The problem:
Transcribe all of the records word for word, please, omitting the pictures.

Dataset entries
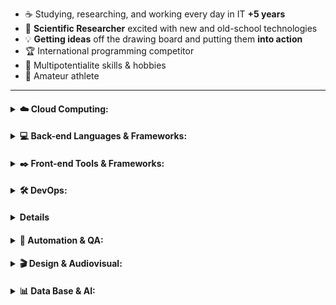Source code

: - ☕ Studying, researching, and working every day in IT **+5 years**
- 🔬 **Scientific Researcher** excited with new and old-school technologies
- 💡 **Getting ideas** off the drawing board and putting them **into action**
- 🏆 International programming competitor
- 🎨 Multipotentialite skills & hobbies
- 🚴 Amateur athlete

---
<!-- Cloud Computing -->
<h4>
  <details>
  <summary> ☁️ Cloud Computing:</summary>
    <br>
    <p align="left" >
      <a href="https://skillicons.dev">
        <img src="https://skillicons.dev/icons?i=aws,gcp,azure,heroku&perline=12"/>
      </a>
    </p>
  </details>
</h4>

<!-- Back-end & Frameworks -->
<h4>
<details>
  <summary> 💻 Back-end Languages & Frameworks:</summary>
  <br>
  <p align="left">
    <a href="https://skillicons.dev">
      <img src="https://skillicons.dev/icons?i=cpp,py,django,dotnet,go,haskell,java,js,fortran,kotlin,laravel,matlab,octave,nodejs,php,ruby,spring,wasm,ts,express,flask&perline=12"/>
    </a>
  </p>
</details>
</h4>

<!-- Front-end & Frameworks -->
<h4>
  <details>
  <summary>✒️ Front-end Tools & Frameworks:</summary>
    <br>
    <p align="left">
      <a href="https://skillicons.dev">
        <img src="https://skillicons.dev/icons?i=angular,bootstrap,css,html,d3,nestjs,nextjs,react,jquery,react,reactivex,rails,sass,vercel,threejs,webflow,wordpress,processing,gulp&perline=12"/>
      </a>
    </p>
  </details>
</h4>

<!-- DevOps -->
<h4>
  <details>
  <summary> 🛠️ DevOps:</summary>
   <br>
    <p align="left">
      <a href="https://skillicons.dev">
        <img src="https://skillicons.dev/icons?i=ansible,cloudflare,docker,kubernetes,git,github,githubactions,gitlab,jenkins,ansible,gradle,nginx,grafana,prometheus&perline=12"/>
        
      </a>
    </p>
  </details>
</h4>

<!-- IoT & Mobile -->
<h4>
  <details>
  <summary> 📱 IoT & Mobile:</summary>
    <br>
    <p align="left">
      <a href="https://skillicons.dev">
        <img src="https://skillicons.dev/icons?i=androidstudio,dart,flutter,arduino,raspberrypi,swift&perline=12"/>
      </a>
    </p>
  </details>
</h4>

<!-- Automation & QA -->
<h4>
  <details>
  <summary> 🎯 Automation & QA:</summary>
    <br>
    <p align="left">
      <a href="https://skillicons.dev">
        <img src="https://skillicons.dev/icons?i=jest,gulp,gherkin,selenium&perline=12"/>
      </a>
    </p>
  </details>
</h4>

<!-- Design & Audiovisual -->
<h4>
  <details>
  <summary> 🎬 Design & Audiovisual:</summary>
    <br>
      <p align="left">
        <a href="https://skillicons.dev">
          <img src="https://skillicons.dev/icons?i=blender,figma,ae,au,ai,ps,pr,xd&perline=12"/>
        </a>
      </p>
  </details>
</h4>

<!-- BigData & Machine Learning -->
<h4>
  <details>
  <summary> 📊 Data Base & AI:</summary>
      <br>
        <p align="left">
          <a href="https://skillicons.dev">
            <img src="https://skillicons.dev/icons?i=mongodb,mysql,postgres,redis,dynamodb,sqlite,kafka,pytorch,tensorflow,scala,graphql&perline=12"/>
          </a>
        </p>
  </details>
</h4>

Response below:
Source code

: - ☕ Studying, researching, and working every day in IT **+5 years**
- 🔬 **Scientific Researcher** excited with new and old-school technologies
- 💡 **Getting ideas** off the drawing board and putting them **into action**
- 🏆 International programming competitor
- 🎨 Multipotentialite skills & hobbies
- 🚴 Amateur athlete

---
<!-- Cloud Computing -->
<h4>
  <details>
  <summary> ☁️ Cloud Computing:</summary>
    <br>
    <p align="left" >
      <a href="https://skillicons.dev">
        <img src="https://skillicons.dev/icons?i=aws,gcp,azure,heroku&perline=12"/>
      </a>
    </p>
  </details>
</h4>

<!-- Back-end & Frameworks -->
<h4>
<details>
  <summary> 💻 Back-end Languages & Frameworks:</summary>
  <br>
  <p align="left">
    <a href="https://skillicons.dev">
      <img src="https://skillicons.dev/icons?i=cpp,py,django,dotnet,go,haskell,java,js,fortran,kotlin,laravel,matlab,octave,nodejs,php,ruby,spring,wasm,ts,express,flask&perline=12"/>
    </a>
  </p>
</details>
</h4>

<!-- Front-end & Frameworks -->
<h4>
  <details>
  <summary>✒️ Front-end Tools & Frameworks:</summary>
    <br>
    <p align="left">
      <a href="https://skillicons.dev">
        <img src="https://skillicons.dev/icons?i=angular,bootstrap,css,html,d3,nestjs,nextjs,react,jquery,react,reactivex,rails,sass,vercel,threejs,webflow,wordpress,processing,gulp&perline=12"/>
      </a>
    </p>
  </details>
</h4>

<!-- DevOps -->
<h4>
  <details>
  <summary> 🛠️ DevOps:</summary>
   <br>
    <p align="left">
      <a href="https://skillicons.dev">
        <img src="https://skillicons.dev/icons?i=ansible,cloudflare,docker,kubernetes,git,github,githubactions,gitlab,jenkins,ansible,gradle,nginx,grafana,prometheus&perline=12"/>
        
      </a>
    </p>
  </details>
</h4>

<!-- IoT & Mobile -->
<h4>
  <details>
  <summary> 📱 IoT & Mobile:</summary>
    <br>
    <p align="left">
      <a href="https://skillicons.dev">
        <img src="https://skillicons.dev/icons?i=androidstudio,dart,flutter,arduino,raspberrypi,swift&perline=12"/>
      </a>
    </p>
  </details>
</h4>

<!-- Automation & QA -->
<h4>
  <details>
  <summary> 🎯 Automation & QA:</summary>
    <br>
    <p align="left">
      <a href="https://skillicons.dev">
        <img src="https://skillicons.dev/icons?i=jest,gulp,gherkin,selenium&perline=12"/>
      </a>
    </p>
  </details>
</h4>

<!-- Design & Audiovisual -->
<h4>
  <details>
  <summary> 🎬 Design & Audiovisual:</summary>
    <br>
      <p align="left">
        <a href="https://skillicons.dev">
          <img src="https://skillicons.dev/icons?i=blender,figma,ae,au,ai,ps,pr,xd&perline=12"/>
        </a>
      </p>
  </details>
</h4>

<!-- BigData & Machine Learning -->
<h4>
  <details>
  <summary> 📊 Data Base & AI:</summary>
      <br>
        <p align="left">
          <a href="https://skillicons.dev">
            <img src="https://skillicons.dev/icons?i=mongodb,mysql,postgres,redis,dynamodb,sqlite,kafka,pytorch,tensorflow,scala,graphql&perline=12"/>
          </a>
        </p>
  </details>
</h4>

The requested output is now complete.